Certains élus francs-comtois reviennent sur leur non participation aux votes des amendements concernant l'utilisation du glyphosate, à l'assemblée nationale le 29 mai.
© Julien Mattia / Le Pictorium/MAXPPP
Mardi 29 mai, un vote avait lieu à l'Assemblée nationale concernant la fin de l'utilisation du glyphosate, comme souhaité par Emmanuel Macron. Des amendements à la loi agriculture et alimentation ont été déposés en ce sens. Ils ont finalement été rejetés par les députés. Ce soir-là, seuls 85 élus sur 577 députés étaient présents

Une absence a particulièrement attiré les regards en Franche-Comté : celle d'Éric Alauzet, député de la deuxième circonscription du Doubs, ancien écologiste avant de rejoindre La République en marche... qui avait lui même déposé un amendement en ce sens. 

"J'étais à Besançon la nuit du vote.

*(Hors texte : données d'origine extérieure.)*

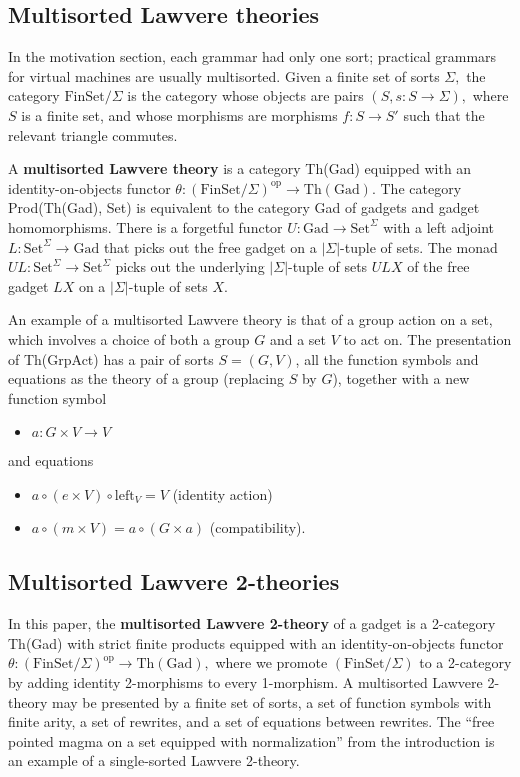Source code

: \documentclass{article}
\newcommand{\maps}{\colon}
\newcommand{\FinSet}{\mathrm{FinSet}}
\newcommand{\Set}{\mathrm{Set}}
\newcommand{\Gad}{\mathrm{Gad}}
\newcommand{\op}{\mathrm{op}}
\begin{document}
\subsection{Multisorted Lawvere theories}
In the motivation section, each grammar had only one sort; practical grammars for virtual machines are usually multisorted.  Given a finite set of sorts $\Sigma,$ the category $\FinSet/\Sigma$ is the category whose objects are pairs $(S, s\maps S\to \Sigma),$ where $S$ is a finite set, and whose morphisms are morphisms $f\maps S \to S'$ such that the relevant triangle commutes.

A {\bf multisorted Lawvere theory} is a category Th(Gad) equipped with an identity-on-objects functor ${\theta\maps (\FinSet/\Sigma)^\op \to \mathrm{Th(Gad)}.}$  The category Prod(\allowbreak Th(Gad), Set) is equivalent to the category Gad of gadgets and gadget homomorphisms.  There is a forgetful functor ${U\maps \Gad \to \Set^\Sigma}$ with a left adjoint ${L\maps \Set^\Sigma \to \Gad}$ that picks out the free gadget on a $|\Sigma|$-tuple of sets.  The monad ${UL\maps \Set^\Sigma \to \Set^\Sigma}$ picks out the underlying $|\Sigma|$-tuple of sets $ULX$ of the free gadget $LX$ on a $|\Sigma|$-tuple of sets $X$.

An example of a multisorted Lawvere theory is that of a group action on a set, which involves a choice of both a group $G$ and a set $V$ to act on.  The presentation of Th(GrpAct) has a pair of sorts $S = (G, V)$, all the function symbols and equations as the theory of a group (replacing $S$ by $G$), together with a new function symbol
\begin{itemize}
  \item $a\maps G \times V \to V$
\end{itemize}
and equations
\begin{itemize}
  \item $a \circ (e \times V) \circ \mathrm{left}_V = V$ (identity action)
  \item $a \circ (m \times V) = a \circ (G \times a)$ (compatibility).
\end{itemize}

\subsection {Multisorted Lawvere 2-theories}
In this paper, the {\bf multisorted Lawvere 2-theory} of a gadget is a 2-category Th(Gad) with strict finite products equipped with an identity-on-objects functor $\theta\maps (\FinSet/\Sigma)^\op \to \mathrm{Th(Gad)},$ where we promote $(\FinSet/\Sigma)$ to a 2-category by adding identity 2-morphisms to every 1-morphism.  A multisorted Lawvere 2-theory may be presented by a finite set of sorts, a set of function symbols with finite arity, a set of rewrites, and a set of equations between rewrites.  The ``free pointed magma on a set equipped with normalization'' from the introduction is an example of a single-sorted Lawvere 2-theory.  
\end{document}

C'est difficile de prévoir le déroulement des amendements. On essaie de suivre ça depuis la province mais il y a de l'inertie. On fait au mieux avec les contraintes en circonscription" nous a expliqué Éric Alauzet, accusé de négligeance alors qu'il n'a pas pris part au vote de son propre amendement. "L'écologie c'est mon engagement de toujours et cela le sera toujours" tient-il à rappeler.

Dans le Doubs, seule Fanette Charvier a voté pour. Nous avons rencontré certains d'entre eux. Découvrez notre reportage : 
Les élus francs-comtois se justifient après le vote sur le glyphosate à l'Assemblée nationale


Pesticide soupçonné d'être cancérigène


Le glyphosate est un pesticide placé sous surveillance par l'organisation mondiale de la santé. Les études médicales sont controversées, mais un certain nombre d'entre elles soupçonnent le glyphosate d'être une substance cancérigène. Un risque qui s'ajoute aux dégâts sur l'environnement, dénoncés par les associations écologistes.

A noter que le Premier ministre Edouard Philippe a déclaré ce mercredi que l'engagement d'Emmanuel Macron sur une sortie de la France de l'utilisation du glyphosate d'ici à 2021 serait tenu, même s'il n'est pas inscrit dans la loi.